**WHAT YOU HAVE TO DO**
Report every line of the records below that contains the word "dagger".

**EXERCISE INPUT**

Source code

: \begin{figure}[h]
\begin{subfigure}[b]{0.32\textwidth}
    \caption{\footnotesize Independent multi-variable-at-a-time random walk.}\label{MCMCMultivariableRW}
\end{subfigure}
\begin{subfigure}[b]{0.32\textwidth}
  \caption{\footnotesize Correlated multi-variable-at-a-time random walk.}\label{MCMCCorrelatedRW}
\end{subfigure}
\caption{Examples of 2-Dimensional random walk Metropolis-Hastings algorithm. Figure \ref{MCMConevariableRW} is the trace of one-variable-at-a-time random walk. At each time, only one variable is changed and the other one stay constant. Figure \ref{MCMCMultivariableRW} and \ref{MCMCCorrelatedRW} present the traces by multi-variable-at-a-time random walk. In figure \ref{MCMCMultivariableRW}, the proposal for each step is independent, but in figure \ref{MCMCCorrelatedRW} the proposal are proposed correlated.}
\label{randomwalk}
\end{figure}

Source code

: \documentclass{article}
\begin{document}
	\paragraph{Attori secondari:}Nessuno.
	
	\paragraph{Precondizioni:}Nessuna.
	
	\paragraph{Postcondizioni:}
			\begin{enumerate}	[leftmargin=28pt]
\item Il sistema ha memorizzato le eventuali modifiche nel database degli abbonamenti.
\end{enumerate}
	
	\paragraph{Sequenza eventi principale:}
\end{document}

--

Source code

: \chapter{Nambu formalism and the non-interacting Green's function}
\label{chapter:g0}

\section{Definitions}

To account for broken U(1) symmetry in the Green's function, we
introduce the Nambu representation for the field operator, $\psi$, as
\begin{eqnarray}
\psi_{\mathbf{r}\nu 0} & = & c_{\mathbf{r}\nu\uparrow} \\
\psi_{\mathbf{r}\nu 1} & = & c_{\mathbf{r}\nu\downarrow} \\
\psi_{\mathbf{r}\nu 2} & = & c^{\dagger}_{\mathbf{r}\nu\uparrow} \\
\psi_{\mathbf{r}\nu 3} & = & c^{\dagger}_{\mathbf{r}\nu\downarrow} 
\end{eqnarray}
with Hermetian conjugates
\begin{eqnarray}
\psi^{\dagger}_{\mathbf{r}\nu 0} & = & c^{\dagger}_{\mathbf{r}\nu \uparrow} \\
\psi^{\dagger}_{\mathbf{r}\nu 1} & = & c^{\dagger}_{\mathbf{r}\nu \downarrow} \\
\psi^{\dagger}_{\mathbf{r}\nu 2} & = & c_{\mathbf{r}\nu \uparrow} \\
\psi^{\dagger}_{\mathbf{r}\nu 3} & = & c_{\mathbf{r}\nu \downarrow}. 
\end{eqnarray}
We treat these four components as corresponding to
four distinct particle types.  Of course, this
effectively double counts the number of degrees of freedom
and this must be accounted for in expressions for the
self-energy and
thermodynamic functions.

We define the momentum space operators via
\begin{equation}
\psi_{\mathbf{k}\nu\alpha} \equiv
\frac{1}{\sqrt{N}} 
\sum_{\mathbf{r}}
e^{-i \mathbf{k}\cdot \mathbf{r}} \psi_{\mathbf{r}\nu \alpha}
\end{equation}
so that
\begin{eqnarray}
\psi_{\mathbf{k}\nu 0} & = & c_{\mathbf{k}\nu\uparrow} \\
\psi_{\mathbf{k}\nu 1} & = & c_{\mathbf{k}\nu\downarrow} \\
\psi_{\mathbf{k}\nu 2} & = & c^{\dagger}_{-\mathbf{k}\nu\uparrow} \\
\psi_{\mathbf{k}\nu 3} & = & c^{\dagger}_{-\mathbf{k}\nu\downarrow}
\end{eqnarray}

**THE ANSWER**
\psi_{\mathbf{r}\nu 2} & = & c^{\dagger}_{\mathbf{r}\nu\uparrow} \\
\psi_{\mathbf{r}\nu 3} & = & c^{\dagger}_{\mathbf{r}\nu\downarrow} 
\psi^{\dagger}_{\mathbf{r}\nu 0} & = & c^{\dagger}_{\mathbf{r}\nu \uparrow} \\
\psi^{\dagger}_{\mathbf{r}\nu 1} & = & c^{\dagger}_{\mathbf{r}\nu \downarrow} \\
\psi^{\dagger}_{\mathbf{r}\nu 2} & = & c_{\mathbf{r}\nu \uparrow} \\
\psi^{\dagger}_{\mathbf{r}\nu 3} & = & c_{\mathbf{r}\nu \downarrow}. 
\psi_{\mathbf{k}\nu 2} & = & c^{\dagger}_{-\mathbf{k}\nu\uparrow} \\
\psi_{\mathbf{k}\nu 3} & = & c^{\dagger}_{-\mathbf{k}\nu\downarrow}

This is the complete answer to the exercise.